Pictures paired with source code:
* * *

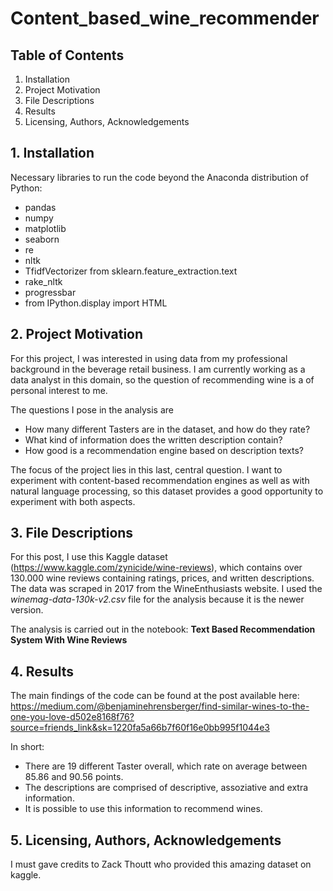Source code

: # Content_based_wine_recommender

## Table of Contents
1. Installation
2. Project Motivation
3. File Descriptions
4. Results
5. Licensing, Authors, Acknowledgements

## 1. Installation
Necessary libraries to run the code beyond the Anaconda distribution of Python: 
* pandas
* numpy 
* matplotlib
* seaborn 
* re
* nltk
* TfidfVectorizer from sklearn.feature_extraction.text
* rake_nltk
* progressbar
* from IPython.display import HTML

## 2. Project Motivation
For this project, I was interested in using data from my professional background in the beverage retail business. I am currently working as a data analyst in this domain, so the question of recommending wine is a of personal interest to me.

The questions I pose in the analysis are
* How many different Tasters are in the dataset, and how do they rate?
* What kind of information does the written description contain?
* How good is a recommendation engine based on description texts?

The focus of the project lies in this last, central question. I want to experiment with content-based recommendation engines as well as with natural language processing, so this dataset provides a good opportunity to experiment with both aspects.

## 3. File Descriptions
For this post, I use this Kaggle dataset (https://www.kaggle.com/zynicide/wine-reviews), which contains over 130.000 wine reviews containing ratings, prices, and written descriptions. The data was scraped in 2017 from the WineEnthusiasts website.
I used the *winemag-data-130k-v2.csv* file for the analysis because it is the newer version. 

The analysis is carried out in the notebook: **Text Based Recommendation System With Wine Reviews**

## 4. Results
The main findings of the code can be found at the post available here: 
https://medium.com/@benjaminehrensberger/find-similar-wines-to-the-one-you-love-d502e8168f76?source=friends_link&sk=1220fa5a66b7f60f16e0bb995f1044e3

In short:
* There are 19 different Taster overall, which rate on average between 85.86 and 90.56 points.
* The descriptions are comprised of descriptive, assoziative and extra information. 
* It is possible to use this information to recommend wines. 

## 5. Licensing, Authors, Acknowledgements
I must gave credits to Zack Thoutt who provided this amazing dataset on kaggle.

* * *

_WHAT TO DO_
Exact output of each line above is wanted, without the pictures.

_WORKED SOLUTION_
Source code

: # Content_based_wine_recommender

## Table of Contents
1. Installation
2. Project Motivation
3. File Descriptions
4. Results
5. Licensing, Authors, Acknowledgements

## 1. Installation
Necessary libraries to run the code beyond the Anaconda distribution of Python: 
* pandas
* numpy 
* matplotlib
* seaborn 
* re
* nltk
* TfidfVectorizer from sklearn.feature_extraction.text
* rake_nltk
* progressbar
* from IPython.display import HTML

## 2. Project Motivation
For this project, I was interested in using data from my professional background in the beverage retail business. I am currently working as a data analyst in this domain, so the question of recommending wine is a of personal interest to me.

The questions I pose in the analysis are
* How many different Tasters are in the dataset, and how do they rate?
* What kind of information does the written description contain?
* How good is a recommendation engine based on description texts?

The focus of the project lies in this last, central question. I want to experiment with content-based recommendation engines as well as with natural language processing, so this dataset provides a good opportunity to experiment with both aspects.

## 3. File Descriptions
For this post, I use this Kaggle dataset (https://www.kaggle.com/zynicide/wine-reviews), which contains over 130.000 wine reviews containing ratings, prices, and written descriptions. The data was scraped in 2017 from the WineEnthusiasts website.
I used the *winemag-data-130k-v2.csv* file for the analysis because it is the newer version. 

The analysis is carried out in the notebook: **Text Based Recommendation System With Wine Reviews**

## 4. Results
The main findings of the code can be found at the post available here: 
https://medium.com/@benjaminehrensberger/find-similar-wines-to-the-one-you-love-d502e8168f76?source=friends_link&sk=1220fa5a66b7f60f16e0bb995f1044e3

In short:
* There are 19 different Taster overall, which rate on average between 85.86 and 90.56 points.
* The descriptions are comprised of descriptive, assoziative and extra information. 
* It is possible to use this information to recommend wines. 

## 5. Licensing, Authors, Acknowledgements
I must gave credits to Zack Thoutt who provided this amazing dataset on kaggle.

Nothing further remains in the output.